» **DATASET EXCERPTS**
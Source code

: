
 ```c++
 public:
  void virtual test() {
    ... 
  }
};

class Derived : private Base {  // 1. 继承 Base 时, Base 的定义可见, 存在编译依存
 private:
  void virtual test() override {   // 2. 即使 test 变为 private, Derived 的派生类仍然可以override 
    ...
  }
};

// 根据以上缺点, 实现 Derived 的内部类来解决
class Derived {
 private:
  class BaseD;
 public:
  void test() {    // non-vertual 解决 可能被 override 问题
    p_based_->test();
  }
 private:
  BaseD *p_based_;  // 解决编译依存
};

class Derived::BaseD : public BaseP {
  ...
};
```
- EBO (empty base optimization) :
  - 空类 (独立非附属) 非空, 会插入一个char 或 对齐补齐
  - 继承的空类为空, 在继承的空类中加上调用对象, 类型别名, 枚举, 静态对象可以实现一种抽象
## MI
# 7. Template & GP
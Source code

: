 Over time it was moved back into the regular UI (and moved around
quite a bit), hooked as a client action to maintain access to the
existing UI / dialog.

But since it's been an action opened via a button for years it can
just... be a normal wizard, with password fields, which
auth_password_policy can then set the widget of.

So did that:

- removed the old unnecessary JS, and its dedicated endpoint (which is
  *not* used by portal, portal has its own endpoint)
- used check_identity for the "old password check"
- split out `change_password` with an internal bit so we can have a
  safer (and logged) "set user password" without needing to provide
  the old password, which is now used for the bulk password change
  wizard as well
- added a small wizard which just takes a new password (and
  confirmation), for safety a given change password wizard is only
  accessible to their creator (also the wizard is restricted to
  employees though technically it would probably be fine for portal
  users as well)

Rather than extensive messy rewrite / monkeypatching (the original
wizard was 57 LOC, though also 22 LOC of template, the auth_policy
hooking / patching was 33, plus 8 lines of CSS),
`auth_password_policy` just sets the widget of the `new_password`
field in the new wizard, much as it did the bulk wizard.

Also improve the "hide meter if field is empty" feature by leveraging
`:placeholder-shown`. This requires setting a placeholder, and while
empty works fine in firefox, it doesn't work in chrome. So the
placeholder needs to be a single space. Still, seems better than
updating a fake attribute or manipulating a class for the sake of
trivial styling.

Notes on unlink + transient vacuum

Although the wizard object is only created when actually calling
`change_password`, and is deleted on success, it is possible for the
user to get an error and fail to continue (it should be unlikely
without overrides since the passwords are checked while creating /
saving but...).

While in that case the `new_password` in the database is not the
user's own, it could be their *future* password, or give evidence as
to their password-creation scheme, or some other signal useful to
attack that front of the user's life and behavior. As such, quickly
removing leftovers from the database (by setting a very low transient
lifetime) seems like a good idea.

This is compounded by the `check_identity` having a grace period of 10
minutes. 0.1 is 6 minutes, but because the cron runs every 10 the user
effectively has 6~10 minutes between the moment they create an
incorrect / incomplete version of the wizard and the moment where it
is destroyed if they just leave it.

* * *

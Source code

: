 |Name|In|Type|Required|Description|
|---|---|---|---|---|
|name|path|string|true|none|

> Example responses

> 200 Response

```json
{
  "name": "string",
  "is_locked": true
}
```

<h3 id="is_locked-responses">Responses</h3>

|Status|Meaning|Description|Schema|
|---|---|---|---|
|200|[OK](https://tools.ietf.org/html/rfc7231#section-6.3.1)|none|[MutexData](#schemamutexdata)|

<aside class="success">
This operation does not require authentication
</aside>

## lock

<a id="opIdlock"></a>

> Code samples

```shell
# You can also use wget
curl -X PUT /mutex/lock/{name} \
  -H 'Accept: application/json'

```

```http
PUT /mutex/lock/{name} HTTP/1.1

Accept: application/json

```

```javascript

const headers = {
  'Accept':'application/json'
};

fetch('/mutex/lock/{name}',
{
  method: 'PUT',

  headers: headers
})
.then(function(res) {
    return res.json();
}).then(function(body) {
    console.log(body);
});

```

» **TASK GOAL**
Filtering the entries above by the word "used", copy each line that matches.

» **PROBLEM SOLUTION**
  *not* used by portal, portal has its own endpoint)
- used check_identity for the "old password check"
  the old password, which is now used for the bulk password change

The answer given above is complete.